The first totem Richardson designed is based around the process of boiling eggs, and combines an egg timer with a series egg cups which can be stacked in a range of different ways to produce multiple forms.
The second totem pole was designed for an evening at home and combines a bottle stop, a corkscrew and a candlestick holder so the user can enjoy a glass of wine by candlelight.
The third totem pole is used to help cook a steak dinner. A marble meat tenderiser is combined with salt pot and peppermill to season the cut.
Each component is made using a different craft technique such as wood and marble lathe turning, and bronze casting. "It was important that the materials were selected according to the objects' functions - I wanted there to be a language that the user could interpret between material and function," Richardson told Dezeen. "The differing materials also define each object when they were stacked together."
The designer cited Italian designer Ettore Sottsass' Memphis work – which often featured multiple stacking forms – as a reference.
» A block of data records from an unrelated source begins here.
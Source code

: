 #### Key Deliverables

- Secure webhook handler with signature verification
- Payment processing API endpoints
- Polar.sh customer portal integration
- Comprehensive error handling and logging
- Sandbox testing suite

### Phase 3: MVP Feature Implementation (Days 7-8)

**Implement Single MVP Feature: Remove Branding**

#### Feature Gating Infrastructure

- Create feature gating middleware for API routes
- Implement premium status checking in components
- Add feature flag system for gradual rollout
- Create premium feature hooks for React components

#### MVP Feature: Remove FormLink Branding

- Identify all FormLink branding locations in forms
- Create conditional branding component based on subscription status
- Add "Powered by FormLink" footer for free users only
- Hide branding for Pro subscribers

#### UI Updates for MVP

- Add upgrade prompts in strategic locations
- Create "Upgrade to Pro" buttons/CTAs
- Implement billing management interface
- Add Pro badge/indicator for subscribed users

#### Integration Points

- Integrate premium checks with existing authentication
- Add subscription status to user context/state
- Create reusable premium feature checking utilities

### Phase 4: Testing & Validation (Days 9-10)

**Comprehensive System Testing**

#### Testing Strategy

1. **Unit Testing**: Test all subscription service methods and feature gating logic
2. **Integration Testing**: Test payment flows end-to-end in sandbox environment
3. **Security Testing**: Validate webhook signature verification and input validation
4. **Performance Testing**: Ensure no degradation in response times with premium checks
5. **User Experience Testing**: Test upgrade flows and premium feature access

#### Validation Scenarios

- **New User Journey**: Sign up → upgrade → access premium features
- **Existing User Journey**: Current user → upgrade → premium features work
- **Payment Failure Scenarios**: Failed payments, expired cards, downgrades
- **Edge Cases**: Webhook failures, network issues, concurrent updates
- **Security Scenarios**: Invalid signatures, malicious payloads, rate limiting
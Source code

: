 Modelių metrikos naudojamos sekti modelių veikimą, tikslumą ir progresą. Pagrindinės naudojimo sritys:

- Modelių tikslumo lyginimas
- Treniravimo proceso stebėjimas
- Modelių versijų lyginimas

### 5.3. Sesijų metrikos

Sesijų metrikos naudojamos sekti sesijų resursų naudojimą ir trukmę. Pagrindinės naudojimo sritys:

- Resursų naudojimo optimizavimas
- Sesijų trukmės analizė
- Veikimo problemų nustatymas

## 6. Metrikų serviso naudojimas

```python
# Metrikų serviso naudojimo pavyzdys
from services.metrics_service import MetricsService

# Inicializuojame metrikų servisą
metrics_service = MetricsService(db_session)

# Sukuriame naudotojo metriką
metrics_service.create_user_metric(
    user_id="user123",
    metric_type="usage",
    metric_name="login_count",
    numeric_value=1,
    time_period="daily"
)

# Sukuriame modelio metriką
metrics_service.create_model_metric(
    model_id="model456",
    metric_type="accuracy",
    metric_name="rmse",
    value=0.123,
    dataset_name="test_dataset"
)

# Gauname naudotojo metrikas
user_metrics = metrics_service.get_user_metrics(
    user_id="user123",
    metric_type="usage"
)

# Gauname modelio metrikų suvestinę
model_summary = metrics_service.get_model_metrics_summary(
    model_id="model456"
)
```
Richardson designed Kitchen Totems while studying at Kingston University and the project is currently on show at London's Business Design Centre for the second part of the New Designers graduate exhibition, which continues until 5 July.
Fellow Kingston University graduates are exhibiting other designs for the kitchen at the event. These include a series of hybrid eating utensils formed by fusing western and eastern cutlery, and a kettle shaped like mugs to save water when making tea.